Damin : oui, je prépare une playlist et Lorène peut ajouter ou retirer des morceaux juste avant de démarrer l’émission.
Lorène : on est de plus en plus flemmards ! Avant, on faisait des montages et on mettait des extraits de films avant de passer les morceaux.
Damien : c’est une émission qui se veut musicale et l’idée n’est pas de parler pendant 2h00.

4 – Une ou des émissions inoubliables ?
Lorène : tous les EUROGORETVISION ! C’était un peu l’Eurovision du metal. On invitait des potes qui jouaient les membres du jury.
Damien : ça fait longtemps qu’on a arrêté ! On diffusait un groupe par pays et on donnait des notes pour avoir un classement à la fin. C’était comme l’Eurovision mais avec un jury bien partial !
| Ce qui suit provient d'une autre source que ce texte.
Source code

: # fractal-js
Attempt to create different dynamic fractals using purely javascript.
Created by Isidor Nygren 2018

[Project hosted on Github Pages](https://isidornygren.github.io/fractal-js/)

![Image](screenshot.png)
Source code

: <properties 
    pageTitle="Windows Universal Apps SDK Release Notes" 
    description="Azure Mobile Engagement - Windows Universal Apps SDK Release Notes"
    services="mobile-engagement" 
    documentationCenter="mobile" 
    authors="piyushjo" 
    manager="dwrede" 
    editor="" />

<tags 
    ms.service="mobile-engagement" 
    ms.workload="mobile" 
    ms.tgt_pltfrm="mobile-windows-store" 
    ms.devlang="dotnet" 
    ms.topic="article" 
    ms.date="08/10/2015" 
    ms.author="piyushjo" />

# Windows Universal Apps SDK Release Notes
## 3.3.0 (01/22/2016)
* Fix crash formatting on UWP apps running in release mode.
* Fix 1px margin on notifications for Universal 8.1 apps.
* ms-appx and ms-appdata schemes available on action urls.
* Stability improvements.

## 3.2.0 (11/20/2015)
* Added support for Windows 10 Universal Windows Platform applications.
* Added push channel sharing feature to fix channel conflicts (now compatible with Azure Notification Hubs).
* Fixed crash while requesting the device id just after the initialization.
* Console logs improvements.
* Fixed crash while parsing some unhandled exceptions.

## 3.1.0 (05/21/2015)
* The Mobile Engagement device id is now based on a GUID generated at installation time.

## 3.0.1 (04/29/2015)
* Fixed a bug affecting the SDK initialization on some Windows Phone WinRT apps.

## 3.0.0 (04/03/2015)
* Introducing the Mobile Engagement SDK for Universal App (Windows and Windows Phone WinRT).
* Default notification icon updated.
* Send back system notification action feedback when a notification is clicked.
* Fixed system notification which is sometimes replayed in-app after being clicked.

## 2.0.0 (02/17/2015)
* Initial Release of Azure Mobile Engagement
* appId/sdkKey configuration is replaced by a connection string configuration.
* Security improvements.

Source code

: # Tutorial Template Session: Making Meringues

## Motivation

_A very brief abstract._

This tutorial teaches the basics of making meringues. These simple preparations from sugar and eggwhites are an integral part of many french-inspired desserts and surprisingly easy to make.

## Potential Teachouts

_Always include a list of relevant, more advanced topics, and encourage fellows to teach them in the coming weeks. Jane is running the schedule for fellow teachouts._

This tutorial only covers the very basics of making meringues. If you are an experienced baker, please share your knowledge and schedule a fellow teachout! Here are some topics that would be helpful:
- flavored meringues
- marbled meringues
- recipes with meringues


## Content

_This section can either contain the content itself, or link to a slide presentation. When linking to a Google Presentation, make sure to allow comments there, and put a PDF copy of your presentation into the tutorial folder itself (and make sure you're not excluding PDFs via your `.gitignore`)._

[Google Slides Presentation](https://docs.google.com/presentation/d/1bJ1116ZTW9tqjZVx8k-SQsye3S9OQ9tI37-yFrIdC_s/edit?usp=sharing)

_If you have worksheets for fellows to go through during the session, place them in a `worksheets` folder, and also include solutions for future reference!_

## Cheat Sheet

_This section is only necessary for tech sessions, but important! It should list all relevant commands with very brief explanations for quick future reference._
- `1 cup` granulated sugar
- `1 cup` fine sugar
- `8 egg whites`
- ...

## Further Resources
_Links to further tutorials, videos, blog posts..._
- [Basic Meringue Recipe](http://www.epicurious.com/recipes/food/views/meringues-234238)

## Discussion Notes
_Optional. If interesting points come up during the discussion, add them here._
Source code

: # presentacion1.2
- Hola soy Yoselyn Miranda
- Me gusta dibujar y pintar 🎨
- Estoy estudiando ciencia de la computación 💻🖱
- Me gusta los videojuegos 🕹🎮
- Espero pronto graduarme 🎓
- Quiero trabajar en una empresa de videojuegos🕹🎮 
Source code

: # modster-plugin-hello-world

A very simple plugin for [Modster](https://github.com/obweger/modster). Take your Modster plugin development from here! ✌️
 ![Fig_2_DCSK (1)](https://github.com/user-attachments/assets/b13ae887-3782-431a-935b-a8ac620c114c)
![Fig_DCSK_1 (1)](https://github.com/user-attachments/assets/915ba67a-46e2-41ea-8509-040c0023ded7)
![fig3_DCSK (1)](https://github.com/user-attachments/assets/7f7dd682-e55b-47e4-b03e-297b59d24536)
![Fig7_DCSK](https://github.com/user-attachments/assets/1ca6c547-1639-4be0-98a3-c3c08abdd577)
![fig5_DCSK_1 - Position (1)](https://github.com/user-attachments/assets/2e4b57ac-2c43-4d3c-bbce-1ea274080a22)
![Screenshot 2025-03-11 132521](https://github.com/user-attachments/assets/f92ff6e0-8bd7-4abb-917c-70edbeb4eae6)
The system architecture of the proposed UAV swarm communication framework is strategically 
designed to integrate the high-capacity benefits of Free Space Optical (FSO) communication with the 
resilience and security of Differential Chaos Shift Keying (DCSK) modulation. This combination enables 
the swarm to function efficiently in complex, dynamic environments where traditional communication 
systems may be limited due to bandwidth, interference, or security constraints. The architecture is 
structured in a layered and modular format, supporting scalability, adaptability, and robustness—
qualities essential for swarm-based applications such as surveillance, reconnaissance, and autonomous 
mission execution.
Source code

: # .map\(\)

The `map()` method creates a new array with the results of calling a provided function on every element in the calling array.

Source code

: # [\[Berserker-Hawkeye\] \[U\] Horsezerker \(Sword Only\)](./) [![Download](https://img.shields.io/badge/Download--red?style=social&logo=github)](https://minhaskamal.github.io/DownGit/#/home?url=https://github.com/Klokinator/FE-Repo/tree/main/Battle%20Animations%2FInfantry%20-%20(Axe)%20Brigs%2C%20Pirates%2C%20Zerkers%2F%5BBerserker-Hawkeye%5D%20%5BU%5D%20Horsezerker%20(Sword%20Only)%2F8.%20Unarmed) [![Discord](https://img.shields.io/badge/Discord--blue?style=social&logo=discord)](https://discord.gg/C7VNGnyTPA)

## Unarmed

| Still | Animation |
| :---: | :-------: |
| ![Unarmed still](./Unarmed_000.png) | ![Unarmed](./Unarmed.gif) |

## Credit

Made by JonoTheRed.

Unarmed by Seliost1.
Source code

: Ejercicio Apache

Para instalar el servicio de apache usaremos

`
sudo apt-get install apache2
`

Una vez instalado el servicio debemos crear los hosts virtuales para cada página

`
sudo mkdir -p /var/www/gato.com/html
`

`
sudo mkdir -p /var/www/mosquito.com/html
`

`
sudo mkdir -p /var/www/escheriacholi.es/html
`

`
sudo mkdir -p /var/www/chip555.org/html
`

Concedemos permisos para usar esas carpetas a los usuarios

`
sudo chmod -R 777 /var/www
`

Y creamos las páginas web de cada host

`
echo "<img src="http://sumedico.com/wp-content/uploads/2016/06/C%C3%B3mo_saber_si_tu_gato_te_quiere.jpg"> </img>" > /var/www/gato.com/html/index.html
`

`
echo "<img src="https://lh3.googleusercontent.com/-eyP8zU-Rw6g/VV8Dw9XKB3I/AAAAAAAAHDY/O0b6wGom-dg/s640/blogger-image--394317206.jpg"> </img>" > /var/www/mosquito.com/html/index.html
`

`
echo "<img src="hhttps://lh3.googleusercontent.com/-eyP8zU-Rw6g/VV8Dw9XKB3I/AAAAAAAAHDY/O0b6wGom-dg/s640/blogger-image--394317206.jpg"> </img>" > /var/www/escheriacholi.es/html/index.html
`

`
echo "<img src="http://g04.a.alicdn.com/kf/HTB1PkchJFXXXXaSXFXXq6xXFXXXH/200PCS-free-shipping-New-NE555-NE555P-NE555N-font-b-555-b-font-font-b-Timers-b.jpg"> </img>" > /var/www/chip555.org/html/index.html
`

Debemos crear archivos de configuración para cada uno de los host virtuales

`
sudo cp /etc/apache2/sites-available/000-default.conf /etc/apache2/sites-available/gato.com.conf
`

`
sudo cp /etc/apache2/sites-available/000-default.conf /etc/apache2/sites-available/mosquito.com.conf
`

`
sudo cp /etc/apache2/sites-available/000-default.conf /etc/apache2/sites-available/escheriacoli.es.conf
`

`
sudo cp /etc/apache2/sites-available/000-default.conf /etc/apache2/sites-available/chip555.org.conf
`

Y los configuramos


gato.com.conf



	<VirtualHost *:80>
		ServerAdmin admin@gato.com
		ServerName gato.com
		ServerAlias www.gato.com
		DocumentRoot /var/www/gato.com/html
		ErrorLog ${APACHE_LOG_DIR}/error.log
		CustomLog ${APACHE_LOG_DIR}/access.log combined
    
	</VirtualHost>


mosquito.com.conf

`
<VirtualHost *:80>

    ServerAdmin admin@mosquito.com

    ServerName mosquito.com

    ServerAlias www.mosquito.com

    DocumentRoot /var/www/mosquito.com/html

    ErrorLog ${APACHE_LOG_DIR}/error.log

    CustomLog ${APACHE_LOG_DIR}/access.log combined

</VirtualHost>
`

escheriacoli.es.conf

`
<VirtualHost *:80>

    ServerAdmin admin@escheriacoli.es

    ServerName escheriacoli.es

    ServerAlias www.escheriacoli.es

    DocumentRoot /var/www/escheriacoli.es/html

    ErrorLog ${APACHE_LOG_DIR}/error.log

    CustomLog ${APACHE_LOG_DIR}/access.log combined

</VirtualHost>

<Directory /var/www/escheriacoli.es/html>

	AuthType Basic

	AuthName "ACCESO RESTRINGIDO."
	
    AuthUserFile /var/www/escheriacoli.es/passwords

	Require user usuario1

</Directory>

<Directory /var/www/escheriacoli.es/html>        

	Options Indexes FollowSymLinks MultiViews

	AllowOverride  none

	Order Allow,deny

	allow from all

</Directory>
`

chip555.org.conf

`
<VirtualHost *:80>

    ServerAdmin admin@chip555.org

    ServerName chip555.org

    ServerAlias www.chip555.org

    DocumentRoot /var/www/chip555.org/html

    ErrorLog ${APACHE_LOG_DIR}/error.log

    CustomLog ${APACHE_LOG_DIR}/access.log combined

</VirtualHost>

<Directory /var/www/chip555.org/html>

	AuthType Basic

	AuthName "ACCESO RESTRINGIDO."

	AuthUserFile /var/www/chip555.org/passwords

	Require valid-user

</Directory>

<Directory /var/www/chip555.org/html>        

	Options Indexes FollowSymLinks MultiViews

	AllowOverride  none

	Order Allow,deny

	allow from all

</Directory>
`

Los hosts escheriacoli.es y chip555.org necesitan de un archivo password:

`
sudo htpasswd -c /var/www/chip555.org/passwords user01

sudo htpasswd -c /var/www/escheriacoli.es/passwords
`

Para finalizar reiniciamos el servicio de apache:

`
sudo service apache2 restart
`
5 – Qui est à l’origine du générique ? A-t-il bougé en 20 ans ?
Lorène : c’est Damien !
Damien : c’est complètement artisanal. Au début c’était le morceau « Killer of Trolls » d’Impaled Nazarene. Plus tard, j’ai acheté un MD (Mini Disc) et j’ai commencé à faire des samples avec. J’ai ajouté un extrait de film d’horreur aussi. Le générique d’aujourd’hui est fait d’assemblages.

6 – Si je vous dis archéologie musicale ?
Damien : ah oui ! J’ai découvert le style en 1987 avec un gars qui écoutait ce style. Le mec portait une veste à patchs, des baskets à languettes et un jean slim. Et le jean slim, c’était pas franchement à la mode à l’époque ! Bref, le style de musique qu’il m’a fait découvrir m’a tout de suite intéressé. Moi, j’écoutais du thrash mais lui et ses potes, c’était carrément du death metal !
Lorène : j’ai découvert vers 17-18 ans. J’avais fugué cette nuit-là du côté des Horizons et le pote chez qui j’étais, écoutait le groupe Death.
Damien : dans cette musique, il y avait aussi les pochettes et cette calligraphie qui n’existait nulle part ailleurs.

7 – Par quels groupes commencer quand on veut écouter du death, du thrash et du grind crore ?
Lorène et Damien : pour le death, les groupes Death et Morbid Angel. Pour le thrash, Metallica et Slayer. Pour le grind core, Napalm death et Mortician, de la proto musique néandertalienne.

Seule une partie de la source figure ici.